Repeat the data word for word and skip the pictures.

----- Listed entries -----

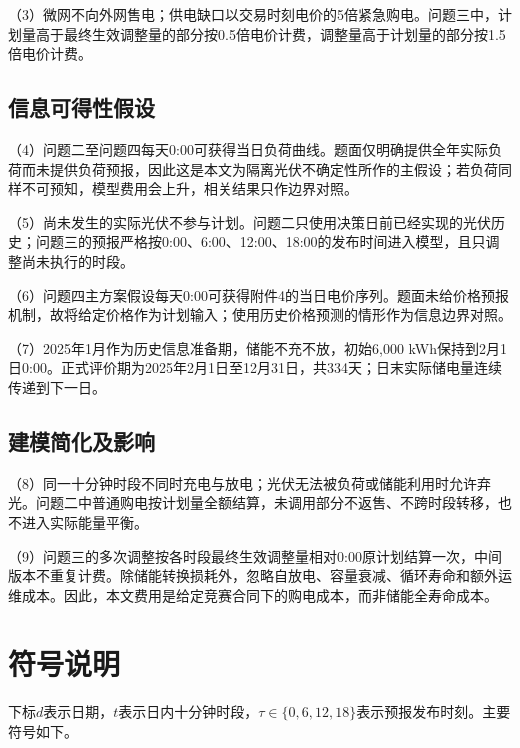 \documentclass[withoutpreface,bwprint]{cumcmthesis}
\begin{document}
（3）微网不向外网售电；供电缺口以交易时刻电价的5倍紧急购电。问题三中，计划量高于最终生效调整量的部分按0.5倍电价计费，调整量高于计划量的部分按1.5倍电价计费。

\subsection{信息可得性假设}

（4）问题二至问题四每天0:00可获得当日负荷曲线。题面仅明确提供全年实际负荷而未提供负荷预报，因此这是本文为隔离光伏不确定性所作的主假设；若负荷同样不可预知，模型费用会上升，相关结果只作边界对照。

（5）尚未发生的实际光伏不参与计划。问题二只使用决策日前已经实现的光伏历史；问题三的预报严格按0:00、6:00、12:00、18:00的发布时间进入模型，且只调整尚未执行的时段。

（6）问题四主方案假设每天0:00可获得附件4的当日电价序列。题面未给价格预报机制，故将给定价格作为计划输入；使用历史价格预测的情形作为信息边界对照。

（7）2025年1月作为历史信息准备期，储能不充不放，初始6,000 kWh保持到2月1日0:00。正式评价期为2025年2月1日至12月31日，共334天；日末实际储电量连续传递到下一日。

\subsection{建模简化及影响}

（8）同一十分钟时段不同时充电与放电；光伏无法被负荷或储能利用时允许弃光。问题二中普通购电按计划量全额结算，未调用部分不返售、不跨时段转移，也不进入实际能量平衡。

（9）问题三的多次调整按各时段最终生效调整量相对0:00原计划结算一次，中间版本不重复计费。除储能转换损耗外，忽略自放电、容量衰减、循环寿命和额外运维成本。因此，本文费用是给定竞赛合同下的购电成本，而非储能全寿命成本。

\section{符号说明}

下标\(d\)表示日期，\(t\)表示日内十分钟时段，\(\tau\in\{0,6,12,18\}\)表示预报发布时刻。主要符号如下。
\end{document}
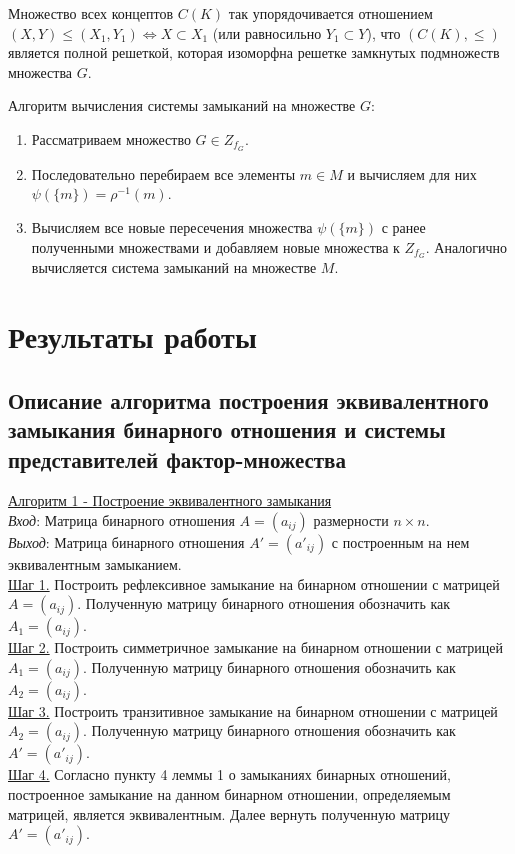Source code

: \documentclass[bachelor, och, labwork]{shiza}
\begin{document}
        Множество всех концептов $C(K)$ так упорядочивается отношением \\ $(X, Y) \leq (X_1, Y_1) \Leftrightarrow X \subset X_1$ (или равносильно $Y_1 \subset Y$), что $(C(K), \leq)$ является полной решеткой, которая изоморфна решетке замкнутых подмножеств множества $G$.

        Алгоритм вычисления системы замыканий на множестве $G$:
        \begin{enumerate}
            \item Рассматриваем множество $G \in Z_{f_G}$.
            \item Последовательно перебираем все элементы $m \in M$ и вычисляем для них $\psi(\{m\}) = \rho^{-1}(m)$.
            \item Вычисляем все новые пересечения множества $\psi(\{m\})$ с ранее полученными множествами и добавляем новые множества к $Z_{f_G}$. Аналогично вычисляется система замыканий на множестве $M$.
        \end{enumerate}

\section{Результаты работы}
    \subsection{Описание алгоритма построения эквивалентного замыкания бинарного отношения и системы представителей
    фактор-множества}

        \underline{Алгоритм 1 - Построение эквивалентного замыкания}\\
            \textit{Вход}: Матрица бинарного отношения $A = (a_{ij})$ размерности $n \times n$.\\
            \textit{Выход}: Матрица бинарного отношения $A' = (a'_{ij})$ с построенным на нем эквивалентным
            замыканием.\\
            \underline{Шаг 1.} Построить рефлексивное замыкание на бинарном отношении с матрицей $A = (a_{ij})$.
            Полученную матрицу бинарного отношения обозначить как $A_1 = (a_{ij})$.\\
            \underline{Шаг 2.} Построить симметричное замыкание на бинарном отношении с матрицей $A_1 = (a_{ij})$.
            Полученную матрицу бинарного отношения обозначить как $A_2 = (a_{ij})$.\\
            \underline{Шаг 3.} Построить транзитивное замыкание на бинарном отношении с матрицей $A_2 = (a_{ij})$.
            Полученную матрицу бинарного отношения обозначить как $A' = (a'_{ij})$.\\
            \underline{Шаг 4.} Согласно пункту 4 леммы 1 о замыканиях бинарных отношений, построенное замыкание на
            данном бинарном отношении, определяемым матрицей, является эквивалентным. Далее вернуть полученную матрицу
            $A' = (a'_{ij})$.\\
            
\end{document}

-----

**Reply**
 \documentclass[withoutpreface,bwprint]{cumcmthesis}
\begin{document}
（3）微网不向外网售电；供电缺口以交易时刻电价的5倍紧急购电。问题三中，计划量高于最终生效调整量的部分按0.5倍电价计费，调整量高于计划量的部分按1.5倍电价计费。

\subsection{信息可得性假设}

（4）问题二至问题四每天0:00可获得当日负荷曲线。题面仅明确提供全年实际负荷而未提供负荷预报，因此这是本文为隔离光伏不确定性所作的主假设；若负荷同样不可预知，模型费用会上升，相关结果只作边界对照。

（5）尚未发生的实际光伏不参与计划。问题二只使用决策日前已经实现的光伏历史；问题三的预报严格按0:00、6:00、12:00、18:00的发布时间进入模型，且只调整尚未执行的时段。

（6）问题四主方案假设每天0:00可获得附件4的当日电价序列。题面未给价格预报机制，故将给定价格作为计划输入；使用历史价格预测的情形作为信息边界对照。

（7）2025年1月作为历史信息准备期，储能不充不放，初始6,000 kWh保持到2月1日0:00。正式评价期为2025年2月1日至12月31日，共334天；日末实际储电量连续传递到下一日。

\subsection{建模简化及影响}

（8）同一十分钟时段不同时充电与放电；光伏无法被负荷或储能利用时允许弃光。问题二中普通购电按计划量全额结算，未调用部分不返售、不跨时段转移，也不进入实际能量平衡。

（9）问题三的多次调整按各时段最终生效调整量相对0:00原计划结算一次，中间版本不重复计费。除储能转换损耗外，忽略自放电、容量衰减、循环寿命和额外运维成本。因此，本文费用是给定竞赛合同下的购电成本，而非储能全寿命成本。

\section{符号说明}

下标\(d\)表示日期，\(t\)表示日内十分钟时段，\(\tau\in\{0,6,12,18\}\)表示预报发布时刻。主要符号如下。
\end{document}
Source code

: \documentclass[bachelor, och, labwork]{shiza}
\begin{document}
        Множество всех концептов $C(K)$ так упорядочивается отношением \\ $(X, Y) \leq (X_1, Y_1) \Leftrightarrow X \subset X_1$ (или равносильно $Y_1 \subset Y$), что $(C(K), \leq)$ является полной решеткой, которая изоморфна решетке замкнутых подмножеств множества $G$.

        Алгоритм вычисления системы замыканий на множестве $G$:
        \begin{enumerate}
            \item Рассматриваем множество $G \in Z_{f_G}$.
            \item Последовательно перебираем все элементы $m \in M$ и вычисляем для них $\psi(\{m\}) = \rho^{-1}(m)$.
            \item Вычисляем все новые пересечения множества $\psi(\{m\})$ с ранее полученными множествами и добавляем новые множества к $Z_{f_G}$. Аналогично вычисляется система замыканий на множестве $M$.
        \end{enumerate}

\section{Результаты работы}
    \subsection{Описание алгоритма построения эквивалентного замыкания бинарного отношения и системы представителей
    фактор-множества}

        \underline{Алгоритм 1 - Построение эквивалентного замыкания}\\
            \textit{Вход}: Матрица бинарного отношения $A = (a_{ij})$ размерности $n \times n$.\\
            \textit{Выход}: Матрица бинарного отношения $A' = (a'_{ij})$ с построенным на нем эквивалентным
            замыканием.\\
            \underline{Шаг 1.} Построить рефлексивное замыкание на бинарном отношении с матрицей $A = (a_{ij})$.
            Полученную матрицу бинарного отношения обозначить как $A_1 = (a_{ij})$.\\
            \underline{Шаг 2.} Построить симметричное замыкание на бинарном отношении с матрицей $A_1 = (a_{ij})$.
            Полученную матрицу бинарного отношения обозначить как $A_2 = (a_{ij})$.\\
            \underline{Шаг 3.} Построить транзитивное замыкание на бинарном отношении с матрицей $A_2 = (a_{ij})$.
            Полученную матрицу бинарного отношения обозначить как $A' = (a'_{ij})$.\\
            \underline{Шаг 4.} Согласно пункту 4 леммы 1 о замыканиях бинарных отношений, построенное замыкание на
            данном бинарном отношении, определяемым матрицей, является эквивалентным. Далее вернуть полученную матрицу
            $A' = (a'_{ij})$.\\
            
\end{document}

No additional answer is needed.